> Work request
Copy out each line below verbatim, skipping any picture.

_____

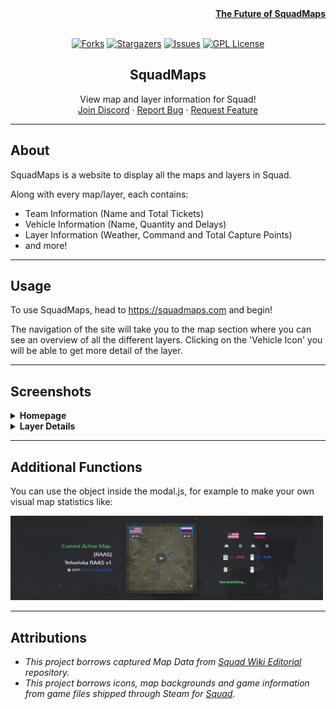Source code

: <div align="right">
    <strong><a href="https://github.com/mahtoid/SquadMaps/issues/34">The Future of SquadMaps</a></strong>
</div>
<br>
<div align="center">

[![Forks][forks-shield]][forks-url]
[![Stargazers][stars-shield]][stars-url]
[![Issues][issues-shield]][issues-url]
[![GPL License][license-shield]][license-url]


  <h2>SquadMaps</h2>

  <p>
    View map and layer information for Squad!
    <br />
    <a href="https://discord.gg/mq3hYaJSfa">Join Discord</a>
    ·
    <a href="https://github.com/mahtoid/SquadMaps/issues/new?assignees=&labels=bug&template=bug-report.yml">Report Bug</a>
    ·
    <a href="https://github.com/mahtoid/SquadMaps/issues/new?assignees=&labels=enhancement&template=feature-request.yml">Request Feature</a>
  </p>
</div>


---
## About
SquadMaps is a website to display all the maps and layers in Squad. 

Along with every map/layer, each contains:
 - Team Information (Name and Total Tickets)
 - Vehicle Information (Name, Quantity and Delays)
 - Layer Information (Weather, Command and Total Capture Points)
 - and more!

---
## Usage
To use SquadMaps, head to https://squadmaps.com and begin! 

The navigation of the site will take you to the map section where you can see an overview of all the different layers. Clicking on the 'Vehicle Icon' you will be able to get more detail of the layer.

---
## Screenshots

<details><summary><b>Homepage</b></summary>
<img src="https://raw.githubusercontent.com/mahtoid/SquadMaps/master/img/screenshots/squadmaps_homepage.png">
</details>
<details><summary><b>Layer Details</b></summary>
    <img src="https://raw.githubusercontent.com/mahtoid/SquadMaps/master/img/screenshots/squadmaps_details.png">
</details>

---
## Additional Functions
You can use the object inside the modal.js, for example to make your own visual map statistics like:

<img src="img/screenshots/example_1.jpg" alt="Logo" width="500"/>

---
## Attributions

- *This project borrows captured Map Data from [Squad Wiki Editorial](https://github.com/Squad-Wiki-Editorial/squad-wiki-pipeline-map-data) repository.*
- *This project borrows icons, map backgrounds and game information from game files shipped through Steam for [Squad](https://joinsquad.com).*

<!-- LINK DUMP -->
[language-dom]: https://img.shields.io/github/languages/top/mahtoid/SquadMaps?style=for-the-badge
[forks-shield]: https://img.shields.io/github/forks/mahtoid/SquadMaps?style=for-the-badge
[forks-url]: https://github.com/mahtoid/SquadMaps/
[stars-shield]: https://img.shields.io/github/stars/mahtoid/SquadMaps?style=for-the-badge
[stars-url]: https://github.com/mahtoid/SquadMaps/stargazers
[issues-shield]: https://img.shields.io/github/issues/mahtoid/SquadMaps?style=for-the-badge
[issues-url]: https://github.com/mahtoid/SquadMaps/issues
[license-shield]: https://img.shields.io/github/license/mahtoid/SquadMaps?style=for-the-badge
[license-url]: https://github.com/mahtoid/SquadMaps/blob/master/LICENSE
[github-url]: https://github.com/mahtoid/SquadMaps/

_____

> Answer for the task
Source code

: <div align="right">
    <strong><a href="https://github.com/mahtoid/SquadMaps/issues/34">The Future of SquadMaps</a></strong>
</div>
<br>
<div align="center">

[![Forks][forks-shield]][forks-url]
[![Stargazers][stars-shield]][stars-url]
[![Issues][issues-shield]][issues-url]
[![GPL License][license-shield]][license-url]


  <h2>SquadMaps</h2>

  <p>
    View map and layer information for Squad!
    <br />
    <a href="https://discord.gg/mq3hYaJSfa">Join Discord</a>
    ·
    <a href="https://github.com/mahtoid/SquadMaps/issues/new?assignees=&labels=bug&template=bug-report.yml">Report Bug</a>
    ·
    <a href="https://github.com/mahtoid/SquadMaps/issues/new?assignees=&labels=enhancement&template=feature-request.yml">Request Feature</a>
  </p>
</div>


---
## About
SquadMaps is a website to display all the maps and layers in Squad. 

Along with every map/layer, each contains:
 - Team Information (Name and Total Tickets)
 - Vehicle Information (Name, Quantity and Delays)
 - Layer Information (Weather, Command and Total Capture Points)
 - and more!

---
## Usage
To use SquadMaps, head to https://squadmaps.com and begin! 

The navigation of the site will take you to the map section where you can see an overview of all the different layers. Clicking on the 'Vehicle Icon' you will be able to get more detail of the layer.

---
## Screenshots

<details><summary><b>Homepage</b></summary>
<img src="https://raw.githubusercontent.com/mahtoid/SquadMaps/master/img/screenshots/squadmaps_homepage.png">
</details>
<details><summary><b>Layer Details</b></summary>
    <img src="https://raw.githubusercontent.com/mahtoid/SquadMaps/master/img/screenshots/squadmaps_details.png">
</details>

---
## Additional Functions
You can use the object inside the modal.js, for example to make your own visual map statistics like:

<img src="img/screenshots/example_1.jpg" alt="Logo" width="500"/>

---
## Attributions

- *This project borrows captured Map Data from [Squad Wiki Editorial](https://github.com/Squad-Wiki-Editorial/squad-wiki-pipeline-map-data) repository.*
- *This project borrows icons, map backgrounds and game information from game files shipped through Steam for [Squad](https://joinsquad.com).*

<!-- LINK DUMP -->
[language-dom]: https://img.shields.io/github/languages/top/mahtoid/SquadMaps?style=for-the-badge
[forks-shield]: https://img.shields.io/github/forks/mahtoid/SquadMaps?style=for-the-badge
[forks-url]: https://github.com/mahtoid/SquadMaps/
[stars-shield]: https://img.shields.io/github/stars/mahtoid/SquadMaps?style=for-the-badge
[stars-url]: https://github.com/mahtoid/SquadMaps/stargazers
[issues-shield]: https://img.shields.io/github/issues/mahtoid/SquadMaps?style=for-the-badge
[issues-url]: https://github.com/mahtoid/SquadMaps/issues
[license-shield]: https://img.shields.io/github/license/mahtoid/SquadMaps?style=for-the-badge
[license-url]: https://github.com/mahtoid/SquadMaps/blob/master/LICENSE
[github-url]: https://github.com/mahtoid/SquadMaps/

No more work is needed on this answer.